## [Stored data]

◆ ◆ ◆ ◆ ◆

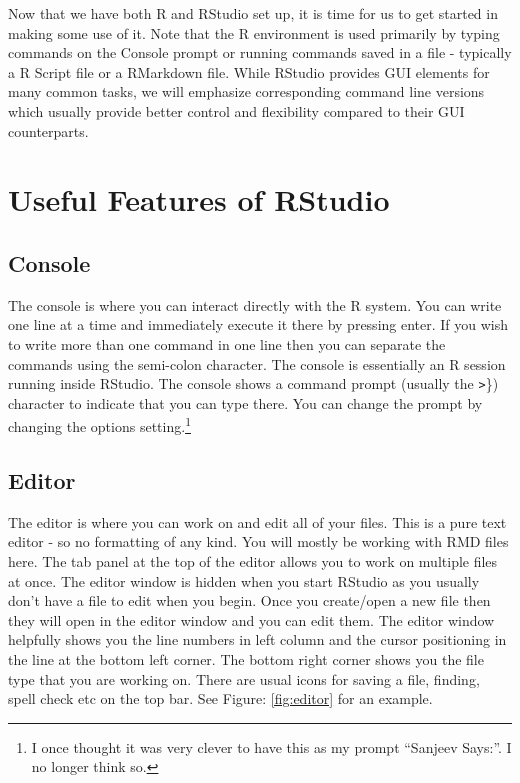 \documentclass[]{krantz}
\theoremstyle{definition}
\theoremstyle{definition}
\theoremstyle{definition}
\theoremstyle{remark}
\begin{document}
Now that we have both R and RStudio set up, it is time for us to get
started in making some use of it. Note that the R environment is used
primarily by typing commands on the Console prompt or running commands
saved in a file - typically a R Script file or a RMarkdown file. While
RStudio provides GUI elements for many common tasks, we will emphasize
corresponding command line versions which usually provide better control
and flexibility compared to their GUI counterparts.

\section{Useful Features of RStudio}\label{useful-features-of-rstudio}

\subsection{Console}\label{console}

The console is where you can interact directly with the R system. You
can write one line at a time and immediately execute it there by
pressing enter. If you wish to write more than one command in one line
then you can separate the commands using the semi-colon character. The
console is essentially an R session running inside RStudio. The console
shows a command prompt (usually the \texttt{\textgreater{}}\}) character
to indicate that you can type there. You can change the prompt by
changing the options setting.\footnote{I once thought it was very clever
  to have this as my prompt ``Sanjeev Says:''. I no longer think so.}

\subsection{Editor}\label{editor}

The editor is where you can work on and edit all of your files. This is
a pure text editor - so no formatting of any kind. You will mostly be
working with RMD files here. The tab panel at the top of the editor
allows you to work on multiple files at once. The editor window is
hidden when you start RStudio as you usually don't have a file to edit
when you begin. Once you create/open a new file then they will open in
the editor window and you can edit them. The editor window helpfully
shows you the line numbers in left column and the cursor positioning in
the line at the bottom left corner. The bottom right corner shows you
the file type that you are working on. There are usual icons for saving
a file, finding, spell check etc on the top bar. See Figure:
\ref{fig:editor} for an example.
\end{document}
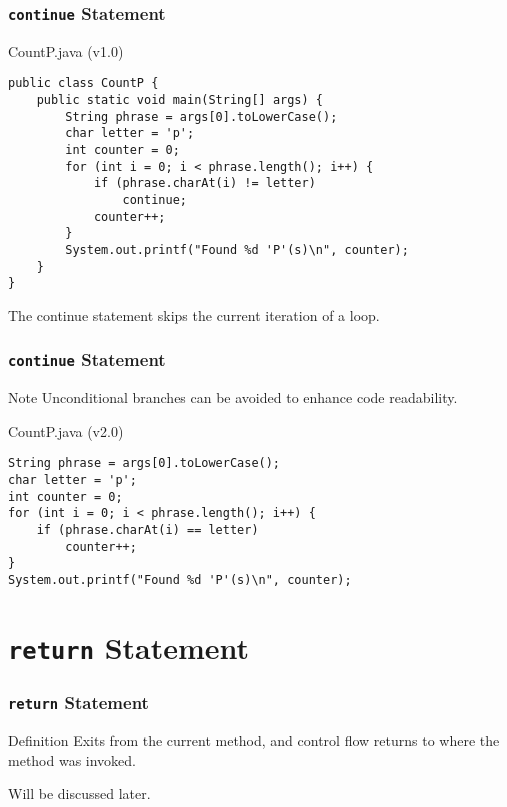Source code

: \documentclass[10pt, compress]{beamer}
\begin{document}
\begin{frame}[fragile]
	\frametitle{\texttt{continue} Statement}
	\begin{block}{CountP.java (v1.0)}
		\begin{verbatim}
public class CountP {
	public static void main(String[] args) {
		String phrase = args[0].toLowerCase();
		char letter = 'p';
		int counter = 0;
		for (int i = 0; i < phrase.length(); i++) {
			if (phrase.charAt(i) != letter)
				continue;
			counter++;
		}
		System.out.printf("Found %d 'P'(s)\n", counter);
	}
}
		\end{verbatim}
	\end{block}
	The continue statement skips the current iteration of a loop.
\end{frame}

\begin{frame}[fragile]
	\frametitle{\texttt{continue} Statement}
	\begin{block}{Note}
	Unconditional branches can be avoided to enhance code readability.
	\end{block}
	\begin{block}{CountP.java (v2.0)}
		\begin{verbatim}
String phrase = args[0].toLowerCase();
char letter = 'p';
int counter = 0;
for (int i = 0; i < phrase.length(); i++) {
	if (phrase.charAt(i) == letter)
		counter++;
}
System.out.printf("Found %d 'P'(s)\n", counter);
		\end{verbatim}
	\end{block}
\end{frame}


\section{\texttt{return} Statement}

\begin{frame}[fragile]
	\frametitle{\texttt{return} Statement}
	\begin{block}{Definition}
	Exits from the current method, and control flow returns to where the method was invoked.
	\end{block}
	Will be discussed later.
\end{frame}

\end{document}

◆ ◆ ◆ ◆ ◆

Please tally every line of the entries that holds "java" and answer with that figure alone.

2